-- INPUT DATA follows --

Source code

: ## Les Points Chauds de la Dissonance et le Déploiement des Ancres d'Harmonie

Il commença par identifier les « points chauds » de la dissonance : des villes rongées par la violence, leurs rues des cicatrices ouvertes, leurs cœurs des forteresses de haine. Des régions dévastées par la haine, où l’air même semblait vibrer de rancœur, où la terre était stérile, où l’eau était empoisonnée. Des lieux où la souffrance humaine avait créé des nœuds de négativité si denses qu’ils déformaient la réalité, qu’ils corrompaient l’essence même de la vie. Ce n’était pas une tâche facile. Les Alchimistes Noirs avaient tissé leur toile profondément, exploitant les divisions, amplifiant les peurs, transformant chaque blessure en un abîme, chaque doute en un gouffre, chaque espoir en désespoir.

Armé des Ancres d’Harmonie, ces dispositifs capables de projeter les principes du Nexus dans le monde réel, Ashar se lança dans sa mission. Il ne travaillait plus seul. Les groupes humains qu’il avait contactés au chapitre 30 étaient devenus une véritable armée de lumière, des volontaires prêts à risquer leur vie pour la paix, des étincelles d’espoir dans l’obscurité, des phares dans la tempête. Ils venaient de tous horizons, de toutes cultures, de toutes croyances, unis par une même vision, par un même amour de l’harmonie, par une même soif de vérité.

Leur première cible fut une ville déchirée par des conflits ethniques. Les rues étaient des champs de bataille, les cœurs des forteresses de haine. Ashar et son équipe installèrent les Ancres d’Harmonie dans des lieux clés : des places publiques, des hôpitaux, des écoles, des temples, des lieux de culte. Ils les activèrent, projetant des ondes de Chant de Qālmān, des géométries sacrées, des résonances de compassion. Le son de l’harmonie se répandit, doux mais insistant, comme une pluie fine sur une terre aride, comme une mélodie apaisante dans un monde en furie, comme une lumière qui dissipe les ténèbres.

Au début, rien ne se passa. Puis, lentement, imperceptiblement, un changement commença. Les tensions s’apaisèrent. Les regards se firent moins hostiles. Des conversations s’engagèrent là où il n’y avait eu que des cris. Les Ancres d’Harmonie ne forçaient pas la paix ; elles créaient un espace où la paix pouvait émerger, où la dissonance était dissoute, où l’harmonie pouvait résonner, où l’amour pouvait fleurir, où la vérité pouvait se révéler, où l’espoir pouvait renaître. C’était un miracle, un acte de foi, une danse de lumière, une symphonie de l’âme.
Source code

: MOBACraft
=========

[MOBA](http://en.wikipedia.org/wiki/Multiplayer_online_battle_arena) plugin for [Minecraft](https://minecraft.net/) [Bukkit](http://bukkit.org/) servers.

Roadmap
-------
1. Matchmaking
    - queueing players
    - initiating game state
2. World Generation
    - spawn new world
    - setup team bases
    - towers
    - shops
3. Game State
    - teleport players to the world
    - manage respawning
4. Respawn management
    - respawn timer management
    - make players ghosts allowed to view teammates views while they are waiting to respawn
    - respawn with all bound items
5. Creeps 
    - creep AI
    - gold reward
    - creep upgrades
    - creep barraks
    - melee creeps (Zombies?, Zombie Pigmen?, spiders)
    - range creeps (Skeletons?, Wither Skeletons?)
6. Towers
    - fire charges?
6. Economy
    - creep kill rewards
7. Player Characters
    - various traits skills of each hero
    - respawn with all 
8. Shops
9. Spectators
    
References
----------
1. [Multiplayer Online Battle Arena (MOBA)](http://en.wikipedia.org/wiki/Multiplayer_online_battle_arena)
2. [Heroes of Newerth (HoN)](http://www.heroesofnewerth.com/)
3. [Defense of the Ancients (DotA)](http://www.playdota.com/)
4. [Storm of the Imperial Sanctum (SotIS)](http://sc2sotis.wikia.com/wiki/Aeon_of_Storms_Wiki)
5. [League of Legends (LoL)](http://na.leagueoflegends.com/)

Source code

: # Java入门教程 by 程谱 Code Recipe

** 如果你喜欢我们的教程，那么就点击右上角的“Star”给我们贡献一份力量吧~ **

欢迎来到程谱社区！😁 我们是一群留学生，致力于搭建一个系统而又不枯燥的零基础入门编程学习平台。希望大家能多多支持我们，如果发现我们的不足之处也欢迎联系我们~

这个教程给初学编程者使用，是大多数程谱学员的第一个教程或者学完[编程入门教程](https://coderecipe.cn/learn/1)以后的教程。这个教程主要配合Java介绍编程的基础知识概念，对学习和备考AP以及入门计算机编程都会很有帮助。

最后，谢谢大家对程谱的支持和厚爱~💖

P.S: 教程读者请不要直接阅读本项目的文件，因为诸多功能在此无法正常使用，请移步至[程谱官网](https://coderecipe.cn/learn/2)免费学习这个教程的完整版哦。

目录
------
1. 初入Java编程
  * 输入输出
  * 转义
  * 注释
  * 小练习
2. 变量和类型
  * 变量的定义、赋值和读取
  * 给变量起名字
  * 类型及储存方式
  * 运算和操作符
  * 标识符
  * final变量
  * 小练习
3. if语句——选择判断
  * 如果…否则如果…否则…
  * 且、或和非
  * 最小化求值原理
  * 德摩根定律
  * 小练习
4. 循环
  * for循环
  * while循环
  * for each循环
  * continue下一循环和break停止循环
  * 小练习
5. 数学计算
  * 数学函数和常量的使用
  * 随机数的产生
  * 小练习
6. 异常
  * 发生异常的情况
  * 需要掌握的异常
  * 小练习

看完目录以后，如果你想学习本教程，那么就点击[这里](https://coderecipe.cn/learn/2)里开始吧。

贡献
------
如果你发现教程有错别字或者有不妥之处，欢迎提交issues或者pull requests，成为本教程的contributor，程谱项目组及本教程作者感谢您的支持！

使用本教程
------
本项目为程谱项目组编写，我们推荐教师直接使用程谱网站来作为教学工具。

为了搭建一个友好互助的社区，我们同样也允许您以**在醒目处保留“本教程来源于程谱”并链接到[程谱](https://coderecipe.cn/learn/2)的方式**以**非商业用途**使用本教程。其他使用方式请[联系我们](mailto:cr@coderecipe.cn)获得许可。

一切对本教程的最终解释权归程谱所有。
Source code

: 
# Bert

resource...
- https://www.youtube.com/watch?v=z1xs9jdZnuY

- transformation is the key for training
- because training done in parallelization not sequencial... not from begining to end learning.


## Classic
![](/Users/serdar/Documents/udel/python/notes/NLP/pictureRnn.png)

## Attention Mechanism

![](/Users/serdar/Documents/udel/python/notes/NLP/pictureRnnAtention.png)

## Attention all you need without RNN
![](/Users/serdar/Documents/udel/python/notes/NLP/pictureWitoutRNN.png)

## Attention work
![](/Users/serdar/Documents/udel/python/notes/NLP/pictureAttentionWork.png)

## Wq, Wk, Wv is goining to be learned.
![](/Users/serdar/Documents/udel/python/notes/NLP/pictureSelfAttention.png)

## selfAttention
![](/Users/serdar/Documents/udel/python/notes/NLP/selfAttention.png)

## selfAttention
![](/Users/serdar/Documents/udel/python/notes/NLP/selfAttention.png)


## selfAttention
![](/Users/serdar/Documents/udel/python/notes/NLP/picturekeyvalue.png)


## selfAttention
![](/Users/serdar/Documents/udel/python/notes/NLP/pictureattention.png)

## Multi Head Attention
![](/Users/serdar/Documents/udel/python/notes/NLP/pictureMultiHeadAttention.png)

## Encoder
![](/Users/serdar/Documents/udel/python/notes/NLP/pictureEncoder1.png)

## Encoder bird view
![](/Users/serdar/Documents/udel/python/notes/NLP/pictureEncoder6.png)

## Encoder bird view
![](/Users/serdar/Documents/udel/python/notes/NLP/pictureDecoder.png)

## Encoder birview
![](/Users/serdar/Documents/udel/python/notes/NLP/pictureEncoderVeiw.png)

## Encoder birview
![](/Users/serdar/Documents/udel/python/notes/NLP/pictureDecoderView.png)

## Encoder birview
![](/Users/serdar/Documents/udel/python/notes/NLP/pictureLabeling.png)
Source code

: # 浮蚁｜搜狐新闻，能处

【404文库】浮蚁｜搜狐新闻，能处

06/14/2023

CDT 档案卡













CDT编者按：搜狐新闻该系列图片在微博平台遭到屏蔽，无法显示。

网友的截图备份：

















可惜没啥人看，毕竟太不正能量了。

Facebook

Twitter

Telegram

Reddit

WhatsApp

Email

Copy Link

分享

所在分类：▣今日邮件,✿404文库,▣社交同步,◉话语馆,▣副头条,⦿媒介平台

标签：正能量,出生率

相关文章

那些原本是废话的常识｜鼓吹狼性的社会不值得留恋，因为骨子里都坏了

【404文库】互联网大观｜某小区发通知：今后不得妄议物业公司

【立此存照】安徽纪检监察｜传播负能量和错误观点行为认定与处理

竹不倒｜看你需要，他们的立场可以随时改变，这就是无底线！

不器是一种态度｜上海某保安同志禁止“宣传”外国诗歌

-- INPUT DATA concluded --

WORK TO BE COMPLETED: Copy out only the lines running from the beginning of the data to the line with "des Ancres d'Harmonie", both ends included.

SOLVED PROBLEM:
Source code

: ## Les Points Chauds de la Dissonance et le Déploiement des Ancres d'Harmonie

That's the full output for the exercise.